Mourinho will count the achievement of a goalless draw away to the leaders of La Liga as a success. Effective and talented as Chelsea are, their chances of securing a result at Vicente Calderon playing expansive and attacking football would have been slim.
To that extent, his ploy worked, but with Atleti unable to play their natural game to the full – Diego Simeone refused to rise to the invitation to attack Chelsea – a stalemate always looked the likely outcome.
After 90 minutes of two intense counter-attacking sides largely cancelling each other out in what Marca described as “an intense but ugly game,” both Coaches will be entitled to claim the advantage going into next Wednesday’s decider at Stamford Bridge.
Simeone’s men monopolised possession and, although disappointing in attack and lacking end product, denied the Londoners a potentially vital away goal. Conversely, Mourinho will claim the high ground in a game between two evenly-matched sides, having nullified the threat of Diego Costa in front of the intimidating Rojiblancos supporters.
The goalless draw at Vicente Calderon was Atleti’s sixth consecutive clean sheet and their similarity to Chelsea and the lack of clear-cut chances point to a second-leg that is likely to be every bit as closely fought.
In that sense, Simeone can draw strength from the manner in which his men stifled and then eliminated Barcelona in the quarter-final, and will need to reprise it.
Los Rojiblancos’ crucial 1-0 second-leg win over the Catalans typified the way in which Atleti can relentlessly grind down opponents of quality, though they had nevertheless netted 22 times in their previous 10 games.
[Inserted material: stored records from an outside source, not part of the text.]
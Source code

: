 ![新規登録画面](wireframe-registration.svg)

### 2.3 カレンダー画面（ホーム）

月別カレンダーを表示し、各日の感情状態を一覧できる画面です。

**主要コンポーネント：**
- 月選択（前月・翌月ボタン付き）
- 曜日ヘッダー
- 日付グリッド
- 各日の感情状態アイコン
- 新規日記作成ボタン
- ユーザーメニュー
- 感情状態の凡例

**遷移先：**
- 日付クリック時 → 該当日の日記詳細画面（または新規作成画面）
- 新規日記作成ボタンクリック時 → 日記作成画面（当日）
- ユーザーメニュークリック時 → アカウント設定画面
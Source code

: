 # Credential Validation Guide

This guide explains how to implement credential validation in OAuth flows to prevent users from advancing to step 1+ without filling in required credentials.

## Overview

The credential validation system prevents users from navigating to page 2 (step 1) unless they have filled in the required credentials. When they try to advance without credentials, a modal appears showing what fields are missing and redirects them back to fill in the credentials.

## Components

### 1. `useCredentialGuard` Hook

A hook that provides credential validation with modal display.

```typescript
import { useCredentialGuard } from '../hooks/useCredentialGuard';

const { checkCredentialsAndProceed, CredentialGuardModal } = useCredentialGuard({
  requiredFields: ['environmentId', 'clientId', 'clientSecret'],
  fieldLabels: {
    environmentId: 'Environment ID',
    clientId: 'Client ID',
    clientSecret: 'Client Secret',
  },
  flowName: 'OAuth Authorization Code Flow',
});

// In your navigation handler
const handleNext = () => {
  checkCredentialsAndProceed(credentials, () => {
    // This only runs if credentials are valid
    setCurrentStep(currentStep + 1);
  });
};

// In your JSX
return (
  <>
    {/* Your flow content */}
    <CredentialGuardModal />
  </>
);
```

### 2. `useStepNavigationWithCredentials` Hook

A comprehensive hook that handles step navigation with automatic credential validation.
The second leg against Chelsea is likely to be similarly attritional, but a goal – and one may not be enough – will be essential.
In addition to Fernando Torres returning to his roots, much of the pre-match hype had surrounded Atletico goalkeeper Thibaut Courtois playing against his parent club, but the Belgian was almost a peripheral figure as defensive-minded Chelsea focused on frustrating Atleti while creating little in front of goal themselves.
The spotlight was also on Costa, partly because he has been so prolific for Atletico but mainly because he has been widely touted as next season’s solution to Mourinho’s quest for a reliable goalscorer.
The Brazilian held his own against John Terry in the aggression stakes but his overall contribution was disappointing. Atleti failed to trouble replacement goalkeeper Mark Schwarzer, on the pitch as an early replacement for the injured Petr Cech.
Both sides will need to break ranks in next week’s second leg and Atletico will need to display not only their counter-attacking prowess but also their ability to translate that into the form that has seen them become the Champions League’s highest-scoring side this season.
It could well be another chess match, but to reach the final Simeone needs to turn stalemate into checkmate.